PROBLEM TO SOLVE -
Where a line in the entries below contains the word "enhance", count it. Return the total alone.

ENTRIES PROVIDED -

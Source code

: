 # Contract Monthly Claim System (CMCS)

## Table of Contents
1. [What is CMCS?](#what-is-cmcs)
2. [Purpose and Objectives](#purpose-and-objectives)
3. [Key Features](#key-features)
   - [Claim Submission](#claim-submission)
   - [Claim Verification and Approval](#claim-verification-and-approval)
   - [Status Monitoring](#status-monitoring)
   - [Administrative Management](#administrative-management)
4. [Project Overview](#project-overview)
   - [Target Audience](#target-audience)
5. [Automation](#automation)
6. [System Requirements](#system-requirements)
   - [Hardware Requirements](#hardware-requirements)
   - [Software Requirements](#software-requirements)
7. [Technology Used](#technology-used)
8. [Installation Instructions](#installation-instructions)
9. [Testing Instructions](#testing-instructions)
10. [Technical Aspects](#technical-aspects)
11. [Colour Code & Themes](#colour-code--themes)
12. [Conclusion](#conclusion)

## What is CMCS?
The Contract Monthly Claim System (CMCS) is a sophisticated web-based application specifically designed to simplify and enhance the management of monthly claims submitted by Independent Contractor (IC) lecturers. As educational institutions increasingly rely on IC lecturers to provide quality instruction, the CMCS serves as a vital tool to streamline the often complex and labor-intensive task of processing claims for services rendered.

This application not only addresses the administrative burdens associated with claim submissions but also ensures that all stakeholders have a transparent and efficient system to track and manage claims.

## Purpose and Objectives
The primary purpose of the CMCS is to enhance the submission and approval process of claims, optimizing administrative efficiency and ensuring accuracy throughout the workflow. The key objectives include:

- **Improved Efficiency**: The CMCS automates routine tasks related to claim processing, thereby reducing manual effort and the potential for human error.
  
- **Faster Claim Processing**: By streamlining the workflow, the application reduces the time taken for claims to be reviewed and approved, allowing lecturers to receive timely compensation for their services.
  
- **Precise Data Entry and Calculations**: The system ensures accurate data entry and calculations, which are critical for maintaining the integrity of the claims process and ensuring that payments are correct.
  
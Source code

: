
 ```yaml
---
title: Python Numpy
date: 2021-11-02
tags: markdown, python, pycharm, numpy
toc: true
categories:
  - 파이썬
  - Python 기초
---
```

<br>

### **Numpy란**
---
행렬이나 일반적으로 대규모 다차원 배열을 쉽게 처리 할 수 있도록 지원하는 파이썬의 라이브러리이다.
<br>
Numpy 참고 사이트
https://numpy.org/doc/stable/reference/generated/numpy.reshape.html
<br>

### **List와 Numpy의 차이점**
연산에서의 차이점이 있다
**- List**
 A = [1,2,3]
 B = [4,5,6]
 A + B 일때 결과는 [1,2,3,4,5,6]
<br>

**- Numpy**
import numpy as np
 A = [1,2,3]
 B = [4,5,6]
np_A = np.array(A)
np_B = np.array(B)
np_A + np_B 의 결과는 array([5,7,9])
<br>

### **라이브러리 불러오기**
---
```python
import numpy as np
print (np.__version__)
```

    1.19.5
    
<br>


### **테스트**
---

YOUR RESPONSE -
2